Theoretical question: graph & trendlines in Excel
 

Hi!

I'm not even sure this is the right group, but I'll try anyway:

Currently I'm programmering a small application in C# to calculate a
trendline similar to the one being used in Excel graphs (basically I
have a set of measuring points, and I want a polynomial that fits best
near those points). I'm not using Excel or any Excel VBA functions
directly, but I'm trying to implement their behaviour.

So far I've been able to find out that Excel uses the "least squares
method" fit if you select "Polynomial" as regression type when adding
a trendline. Works like a charm in my program (the german wikipedia
had a nice article about that "least squares" method, as well as the
"numerical recipes" book).

However, if I set an intercept in the "Options" tab (which is where my
function would cross the y-axis), I don't know how to calculate the
function. Main problem in my case is, least squares is based upon
having n+1 equations with n+1 unknowns for a polynomial y=a0*x^0 +
a1*x^1 + a2*x^2 + ... + an*x^n (n=0,1,...,n), which I can solve e.g.
by a Gauss algorithm. However, if I set the intercept to e.g. 0, which
means that a0=0, then I'd be stuck with n+1 equations but only n
unknowns. Can I still solve this with the least squares method? Any
other suggestions? (I do need a polynomial. Splines/Bezier-curves etc.
are nice but not an option for me)

So, bottom line: least squares works fine for me until I want to use
an intercept. If I use an intercept, which approach would I have to
take to get a polynomial for my measuring points?

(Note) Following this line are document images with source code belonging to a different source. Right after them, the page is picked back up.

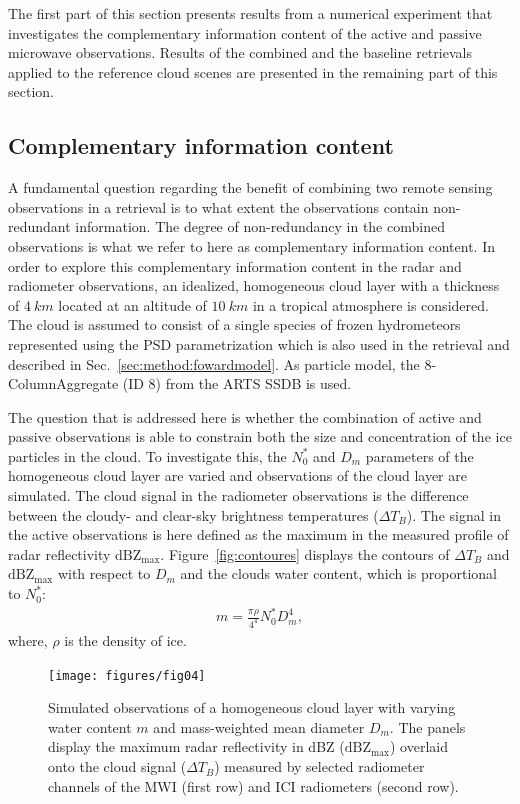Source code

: \documentclass[journal abbreviation, manuscript]{copernicus}
\begin{document}
The first part of this section presents results from a numerical experiment 
that investigates the complementary information content of the active and passive
microwave observations. Results of the combined  and the baseline retrievals applied
to the reference cloud scenes are presented in the remaining part of this section.

\subsection{Complementary information content}
\label{sec:simple_cloud}

A fundamental question regarding the benefit of combining two remote sensing
observations in a retrieval is to what extent the observations contain
non-redundant information. The degree of non-redundancy in the combined
observations is what we refer to here as complementary information content.
In order to explore this complementary information content in the radar and
radiometer observations, an idealized, homogeneous cloud layer with a thickness
of $4\ \unit{km}$ located at an altitude of $10\ \unit{km}$ in a tropical
atmosphere is considered. The cloud is assumed to consist of a single species of
frozen hydrometeors represented using the PSD parametrization which is also used
in the retrieval and described in Sec.~\ref{sec:method:fowardmodel}. As particle
model, the 8-ColumnAggregate (ID 8) from the ARTS SSDB is used.

The question that is addressed here is whether the combination of active and
passive observations is able to constrain both the size and concentration of the
ice particles in the cloud. To investigate this, the $N_0^*$ and $D_m$
parameters of the homogeneous cloud layer are varied and observations of the
cloud layer are simulated. The cloud signal in the radiometer observations is
the difference between the cloudy- and clear-sky brightness temperatures
($\Delta T_B$). The signal in the active observations is here defined as the
maximum in the measured profile of radar reflectivity $\text{dBZ}_\text{max}$.
Figure~\ref{fig:contoures} displays the contours of $\Delta T_B$ and
$\text{dBZ}_\text{max}$ with respect to $D_m$ and the clouds water content, which is
proportional to $N_0^*$:
\begin{align}
m = \frac{\pi \rho}{4 ^ 4}N_0^* D_m^4,
\end{align}
where, $\rho$ is the density of ice.

\begin{figure}
\centering
\texttt{[image: figures/fig04]}
\caption{Simulated observations of a homogeneous cloud layer with varying water
  content $m$ and mass-weighted mean diameter $D_m$. The panels display the
  maximum radar reflectivity in dBZ ($\text{dBZ}_\text{max}$) overlaid onto the
  cloud signal ($\Delta T_B$) measured by selected radiometer channels of the
  MWI (first row) and ICI radiometers (second row).}
\label{fig:contours}
\end{figure}
\end{document}
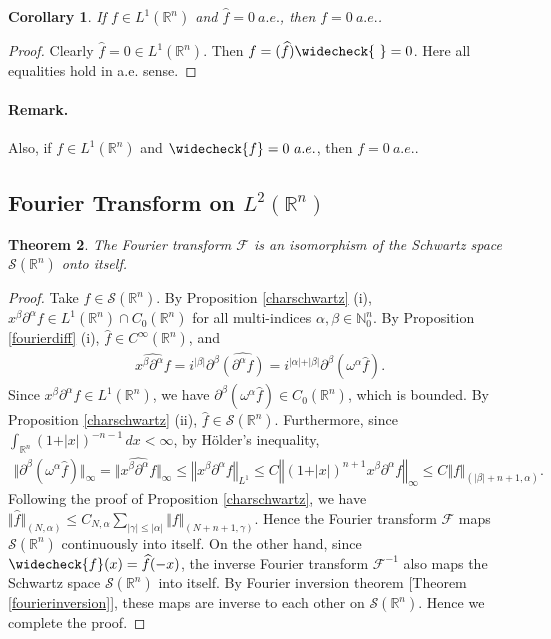 \documentclass{article}
\numberwithin{equation}{section}
\newcommand{\bbN}{\mathbb{N}}
\newcommand{\bbR}{\mathbb{R}}
\renewcommand{\cal}{\mathcal}
\newcommand{\wh}{\widehat}
\theoremstyle{plain}
\newtheorem{theorem}{Theorem}[section]
\newtheorem{corollary}[theorem]{Corollary}
\theoremstyle{definition}
\begin{document}
\begin{corollary}\label{fourierker}
If $f\in L^1(\bbR^n)$ and $\wh{f}=0\ a.e.$, then $f=0\ a.e.$.
\end{corollary}
\begin{proof}
Clearly $\wh{f}=0\in L^1(\bbR^n)$. Then $f=(\wh{f})\widecheck{\ }=0$. Here all equalities hold in a.e. sense.
\end{proof}

\paragraph{Remark.} Also, if $f\in L^1(\bbR^n)$ and $\widecheck{f}=0\ a.e.$, then $f=0\ a.e.$.

\subsection{Fourier Transform on $L^2(\bbR^n)$}
\begin{theorem}
The Fourier transform $\cal{F}$ is an isomorphism of the Schwartz space $\cal{S}(\bbR^n)$ onto itself.
\end{theorem}
\begin{proof}
Take $f\in\cal{S}(\bbR^n)$. By Proposition \ref{charschwartz} (i), $x^\beta\partial^\alpha f\in L^1(\bbR^n)\cap C_0(\bbR^n)$ for all multi-indices $\alpha,\beta\in\bbN_0^n$. By Proposition \ref{fourierdiff} (i), $\wh{f}\in C^\infty(\bbR^n)$, and
\begin{align*}
	\wh{x^\beta\partial^\alpha f}=i^{\vert\beta\vert}\partial^\beta\wh{(\partial^{\alpha}f)}=i^{\vert\alpha\vert+\vert\beta\vert}\partial^\beta(\omega^{\alpha}\wh{f}).
\end{align*}
Since $x^\beta\partial^\alpha f\in L^1(\bbR^n)$, we have $\partial^\beta(\omega^{\alpha}\wh{f})\in C_0(\bbR^n)$, which is bounded. By Proposition \ref{charschwartz} (ii), $\wh{f}\in\cal{S}(\bbR^n)$. Furthermore, since $\int_{\bbR^n}(1+\vert x\vert)^{-n-1}\,dx<\infty$, by 
Hölder's inequality,
\begin{align*}
	\bigl\Vert\partial^\beta(\omega^\alpha\wh{ f})\bigr\Vert_\infty=\bigl\Vert\wh{x^\beta\partial^\alpha f}\bigr\Vert_\infty\leq\left\Vert x^\beta\partial^\alpha f\right\Vert_{L^1}\leq C\left\Vert(1+\vert x\vert)^{n+1}x^\beta\partial^\alpha f\right\Vert_{\infty}\leq C\Vert f\Vert_{(\vert\beta\vert+n+1,\alpha)}.
\end{align*}
Following the proof of Proposition \ref{charschwartz}, we have $\Vert\wh{f}\Vert_{(N,\alpha)}\leq C_{N,\alpha}\sum_{\vert\gamma\vert\leq\vert\alpha\vert}\Vert f\Vert_{(N+n+1,\gamma)}$. Hence the Fourier transform $\cal{F}$ maps $\cal{S}(\bbR^n)$ continuously into itself. On the other hand, since $\widecheck{f}(x)=\wh{f}(-x)$, the inverse Fourier transform $\cal{F}^{-1}$ also maps the Schwartz space $\cal{S}(\bbR^n)$ into itself. By Fourier inversion theorem [Theorem \ref{fourierinversion}], these maps are inverse to each other on $\cal{S}(\bbR^n)$. Hence we complete the proof.
\end{proof}
\end{document}
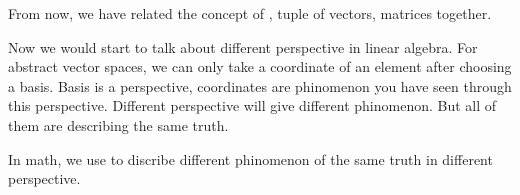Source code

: 
\newcommand\map[3]{#1:{#2}\longrightarrow  {#3}}
\newcommand\maps[5]{{#1}:{#2}\longrightarrow {#3},{#4} \mapsto {#5}}

From now, we have related the concept of \lt, tuple of vectors, matrices together. 

\vfill

Now we would start to talk about different perspective in linear algebra. For abstract vector spaces, we can only take a coordinate of an element after choosing a basis. Basis is a perspective, coordinates are phinomenon you have seen through this perspective. Different perspective will give different phinomenon. But all of them are describing the same truth. 

In math, we use  to discribe different phinomenon of the same truth in different perspective.
\vfill
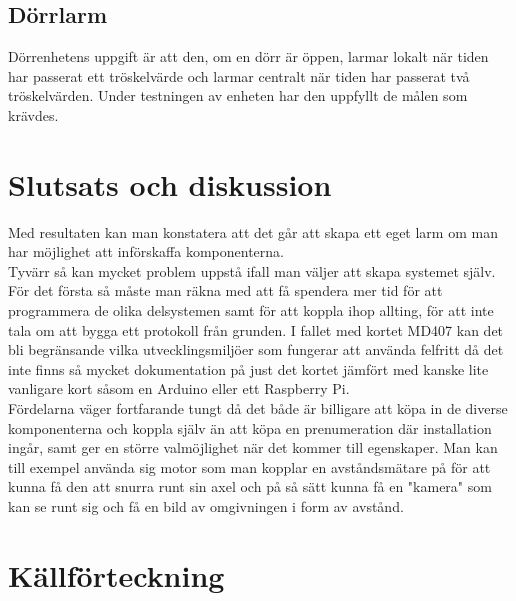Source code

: \documentclass{article}
\begin{document}
\subsection{Dörrlarm}
Dörrenhetens uppgift är att den, om en dörr är öppen, larmar lokalt när tiden har passerat ett tröskelvärde och larmar centralt när tiden har passerat två tröskelvärden. Under testningen av enheten har den uppfyllt de målen som krävdes.


\section{Slutsats och diskussion}
Med resultaten kan man konstatera att det går att skapa ett eget larm om man har möjlighet att införskaffa komponenterna.\\

Tyvärr så kan mycket problem uppstå ifall man väljer att skapa systemet själv.
För det första så måste man räkna med att få spendera mer tid för att programmera de olika delsystemen samt för att koppla ihop allting, för att inte tala om att bygga ett protokoll från grunden.
I fallet med kortet MD407 kan det bli begränsande vilka utvecklingsmiljöer som fungerar att använda felfritt då det inte finns så mycket dokumentation på just det kortet jämfört med kanske lite vanligare kort såsom en Arduino eller ett Raspberry Pi.\\

Fördelarna väger fortfarande tungt då det både är billigare att köpa in de diverse komponenterna och koppla själv än att köpa en prenumeration där installation ingår, 
samt ger en större valmöjlighet när det kommer till egenskaper. 
Man kan till exempel använda sig motor som man kopplar en avståndsmätare på för att kunna få den att snurra runt sin axel och på så sätt kunna få en "kamera" som kan se runt sig och få en bild av omgivningen i form av avstånd.

\newpage
\section{Källförteckning}
\printbibliography[heading=none]
\end{document}
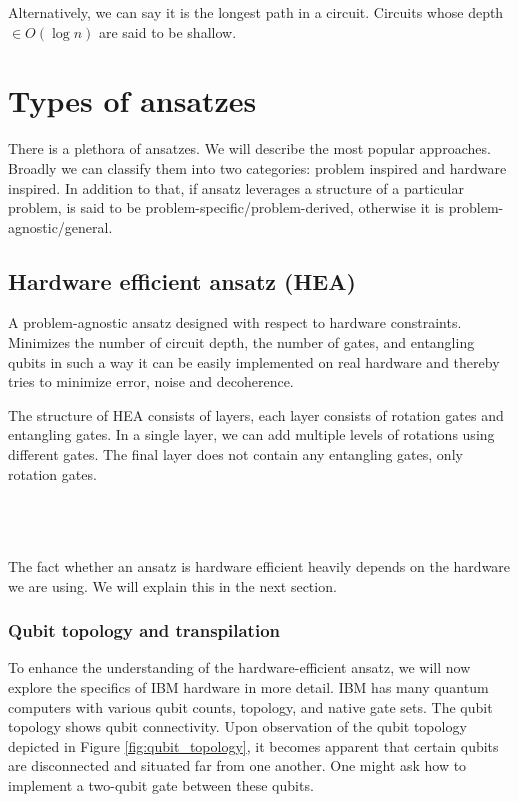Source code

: Alternatively, we can say it is the longest path in a circuit. Circuits whose depth $\in O(\log n)$ are said to be shallow.

\section{Types of ansatzes}
There is a plethora of ansatzes. We will describe the most popular approaches. Broadly we can classify them into two categories: problem inspired and hardware inspired. In addition to that, if ansatz leverages a structure of a particular problem, is said to be problem-specific/problem-derived, otherwise it is problem-agnostic/general. 

\subsection{Hardware efficient ansatz (HEA)}
A problem-agnostic ansatz designed with respect to hardware constraints. Minimizes the number of circuit depth, the number of gates, and entangling qubits in such a way it can be easily implemented on real hardware and thereby tries to minimize error, noise and decoherence.

The structure of HEA consists of layers, each layer consists of rotation gates and entangling gates. In a single layer, we can add multiple levels of rotations using different gates. The final layer does not contain any entangling gates, only rotation gates.

\\
\\
\\

The fact whether an ansatz is hardware efficient heavily depends on the hardware we are using. We will explain this in the next section.

\subsubsection{Qubit topology and transpilation}
To enhance the understanding of the hardware-efficient ansatz, we will now explore the specifics of IBM hardware in more detail. IBM has many quantum computers with various qubit counts, topology, and native gate sets. The qubit topology shows qubit connectivity. Upon observation of the qubit topology depicted in Figure \ref{fig:qubit_topology}, it becomes apparent that certain qubits are disconnected and situated far from one another. One might ask how to implement a two-qubit gate between these qubits.

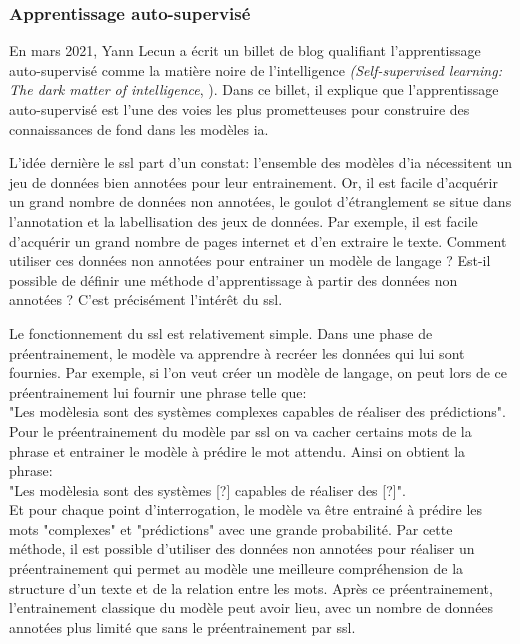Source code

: \subsubsection{Apprentissage auto-supervisé}
En mars 2021, Yann Lecun a écrit un billet de blog qualifiant l'apprentissage auto-supervisé comme la matière noire de l'intelligence \textit{(Self-supervised learning: The dark matter of intelligence}, \cite{lecun_self-supervised_2021}). Dans ce billet, il explique que l'apprentissage auto-supervisé est l'une des voies les plus prometteuses pour construire des connaissances de fond dans les modèles \gls{ia}.


L'idée dernière le \gls{ssl} part d'un constat: l'ensemble des modèles d'\gls{ia} nécessitent un jeu de données bien annotées pour leur entrainement. Or, il est facile d'acquérir un grand nombre de données non annotées, le goulot d'étranglement se situe dans l'annotation et la labellisation des jeux de données. Par exemple, il est facile d'acquérir un grand nombre de pages internet et d'en extraire le texte. Comment utiliser ces données non annotées pour entrainer un modèle de langage ? Est-il possible de définir une méthode d'apprentissage à partir des données non annotées ? C'est précisément l'intérêt du \gls{ssl}.


Le fonctionnement du \gls{ssl} est relativement simple. Dans une phase de préentrainement, le modèle va apprendre à recréer les données qui lui sont fournies. Par exemple, si l'on veut créer un modèle de langage, on peut lors de ce préentrainement lui fournir une phrase telle que: \\
"Les modèles\gls{ia} sont des systèmes complexes capables de réaliser des prédictions". \\
Pour le préentrainement du modèle par \gls{ssl} on va cacher certains mots de la phrase et entrainer le modèle à prédire le mot attendu. Ainsi on obtient la phrase: \\
"Les modèles\gls{ia} sont des systèmes [?] capables de réaliser des [?]". \\
Et pour chaque point d'interrogation, le modèle va être entrainé à prédire les mots "complexes" et "prédictions" avec une grande probabilité. Par cette méthode, il est possible d'utiliser des données non annotées pour réaliser un préentrainement qui permet au modèle une meilleure compréhension de la structure d'un texte et de la relation entre les mots. Après ce préentrainement, l'entrainement classique du modèle peut avoir lieu, avec un nombre de données annotées plus limité que sans le préentrainement par \gls{ssl}.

Any help (or direction to the appropiate group) would be appreciated.

Cheers,
-Kevin

Theoretical question: graph & trendlines in Excel
 

When the intercept is specified, then you have n equations in n unknowns
y-a0 = a1*x^1 + a2*x^2 + ... + an*x^n

There are many ways to program least squares; most are poor numerically with
challenging data. Excel's chart trendline is actually quite good. You might
try the example from
http://groups.google.com/group/micro...9a2bb33e6cdbb8
If your routine does not agree with the chart trendline to at least 8
figures, then you should consider using a better algorithm. One source is
http://lib.stat.cmu.edu/apstat/274 (Fortran)
http://lib.stat.cmu.edu/apstat/274-90 (Fortran 90)

Jerry

"ktu" wrote:

Hi!

I'm not even sure this is the right group, but I'll try anyway:

Currently I'm programmering a small application in C# to calculate a
trendline similar to the one being used in Excel graphs (basically I
have a set of measuring points, and I want a polynomial that fits best
near those points). I'm not using Excel or any Excel VBA functions
directly, but I'm trying to implement their behaviour.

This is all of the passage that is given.